Qué se dice
Narcoaguacatero
La queja externada por fray Arístides Jiménez Richardson, coordinador de la Pastoral Penitenciaria, por el intenso tráfico de drogas que existe en la cárcel de La Victoria a pesar de la vigilancia que se supone prevalece en ese recinto penitenciario, ha empezado a rendir sus frutos.

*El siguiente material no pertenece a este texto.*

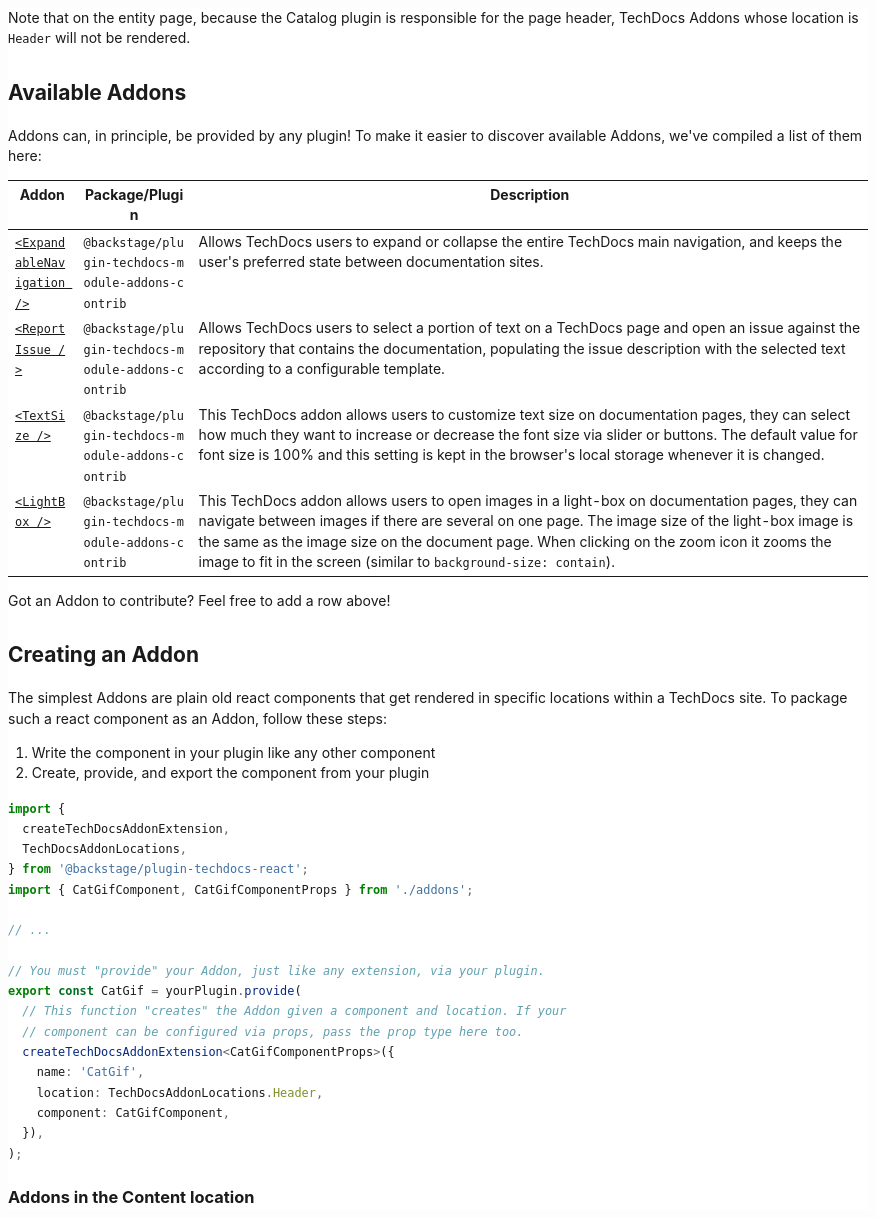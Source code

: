 Note that on the entity page, because the Catalog plugin is responsible for the page header, TechDocs Addons whose
location is `Header` will not be rendered.

## Available Addons

Addons can, in principle, be provided by any plugin! To make it easier to discover available Addons, we've compiled a
list of them here:

| Addon                                                                                                                        | Package/Plugin                                     | Description                                                                                                                                                                                                                                                                                                                                                         |
| ---------------------------------------------------------------------------------------------------------------------------- | -------------------------------------------------- | ------------------------------------------------------------------------------------------------------------------------------------------------------------------------------------------------------------------------------------------------------------------------------------------------------------------------------------------------------------------- |
| [`<ExpandableNavigation />`](https://backstage.io/docs/reference/plugin-techdocs-module-addons-contrib.expandablenavigation) | `@backstage/plugin-techdocs-module-addons-contrib` | Allows TechDocs users to expand or collapse the entire TechDocs main navigation, and keeps the user's preferred state between documentation sites.                                                                                                                                                                                                                  |
| [`<ReportIssue />`](https://backstage.io/docs/reference/plugin-techdocs-module-addons-contrib.reportissue)                   | `@backstage/plugin-techdocs-module-addons-contrib` | Allows TechDocs users to select a portion of text on a TechDocs page and open an issue against the repository that contains the documentation, populating the issue description with the selected text according to a configurable template.                                                                                                                        |
| [`<TextSize />`](https://backstage.io/docs/reference/plugin-techdocs-module-addons-contrib.textsize)                         | `@backstage/plugin-techdocs-module-addons-contrib` | This TechDocs addon allows users to customize text size on documentation pages, they can select how much they want to increase or decrease the font size via slider or buttons. The default value for font size is 100% and this setting is kept in the browser's local storage whenever it is changed.                                                             |
| [`<LightBox />`](https://backstage.io/docs/reference/plugin-techdocs-module-addons-contrib.lightbox)                         | `@backstage/plugin-techdocs-module-addons-contrib` | This TechDocs addon allows users to open images in a light-box on documentation pages, they can navigate between images if there are several on one page. The image size of the light-box image is the same as the image size on the document page. When clicking on the zoom icon it zooms the image to fit in the screen (similar to `background-size: contain`). |

Got an Addon to contribute? Feel free to add a row above!

## Creating an Addon

The simplest Addons are plain old react components that get rendered in specific locations within a TechDocs site. To
package such a react component as an Addon, follow these steps:

1. Write the component in your plugin like any other component
2. Create, provide, and export the component from your plugin

```ts title="plugins/your-plugin/src/plugin.ts"
import {
  createTechDocsAddonExtension,
  TechDocsAddonLocations,
} from '@backstage/plugin-techdocs-react';
import { CatGifComponent, CatGifComponentProps } from './addons';

// ...

// You must "provide" your Addon, just like any extension, via your plugin.
export const CatGif = yourPlugin.provide(
  // This function "creates" the Addon given a component and location. If your
  // component can be configured via props, pass the prop type here too.
  createTechDocsAddonExtension<CatGifComponentProps>({
    name: 'CatGif',
    location: TechDocsAddonLocations.Header,
    component: CatGifComponent,
  }),
);
```

### Addons in the Content location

El vocero de la Dirección Nacional de Control de Drogas, Roberto Lebrón, reportó ayer el apresamiento de un hombre que intentó introducir a La Victoria ocho libras y media de marihuana escondidas en una carretilla llena de aguacates, que entregaría, para su comercialización, a un hermano suyo preso por narcotráfico. En esta oportunidad el narcoaguacatero, como se le bautizó de inmediato, pudo ser descubierto por agentes de la DNCD que realizaban una requisa sorpresiva, pero resulta evidente que no siempre será así, pues los que se enriquecen con el tráfico de drogas en La Victoria no paran de inventar formas y maneras de burlar la vigilancia de los custodias, cuando no los sonsacan o les convencen, a cambio de un peaje desde luego, de hacerse de la vista gorda. Por eso hay quien dice que detener ese tráfico va a ser uno de los más difíciles retos que tiene por delante el general José Ignacio Salvador, tanto así que en la Procuraduría General de la República están convencidos de que es más fácil construir un nuevo y moderno recinto penitenciario que cerrar la llave por donde entran los vicios a ese antro de perdición.
Sin presiones
No es por nada, pero sería interesante saber cuál hubiera sido la respuesta de Julio César Valentín, presidente de la Cámara de Diputados, si quien amenaza con cercar el Congreso Nacional para exigir que los legisladores aprueben o rechacen tal o cual proyecto de ley no es el cardenal Nicolás de Jesús López Rodríguez sino Juan Hubieres y su belicosa tropa, el padre Rogelio, el cura que más rinde de este país, y su turbamulta de irredentos, o la gente del Foro Social Alternativo. ¿Sería tan consecuente, comprensivo y tolerante como para decir, como en el caso del cerco humano conque amenazan los obispos, que esa vigilia no entraña ningún tipo de presión para nuestros legisladores? Permítasenos dudarlo, como probablemente lo dude usted también. Nadie espera que un político joven y talentoso como el presidente de la Cámara de Diputados, con todo un futuro por delante, sea quien enfrente a la Iglesia Católica y todo lo que representa en este país, pero con el permiso del señor Valentín y sus colegas hay que decir -con todo respeto- que lo que propone el Cardenal y respaldan los obispos con el propósito de convencer a nuestros legisladores de que no aprueben la despenalización del aborto constituye una presión muy difícil de resistir. Es cuanto.
La huelga
Desde que el gobierno y sus estrategas se dieron cuenta de que la huelga convocada por el Foro Social Alternativo era inminente hicieron todo lo humanamente posible, y un poco más, para endosarle la responsabilidad de su organización y financiamiento al PRD y su candidato presidencial el ingeniero Miguel Vargas Maldonado, en un claro, evidente y deliberado esfuerzo por restarle legitimidad al paro, pero también de dañar su imagen política asociándolo a una forma de protesta que si bien constituye un derecho legítimo de los ciudadanos y ciudadanas en cualquier democracia que merezca ese nombre por aquí hemos terminado degradando ese derecho de tanto abusar de él o simplemente poniéndolo al servicio de intereses espurios. Por eso la primera reacción del gobierno ha sido para estrujarle en la cara a Vargas Maldonado el fracaso de una huelga que el principal candidato de oposición acaba de definir como un plebiscito contra el presidente Fernández y las políticas de su gobierno. Parece que, también en materia de huelgas, cada quien habla de la fiesta según como lo fue o los intereses que representa.¡Cosas de la política!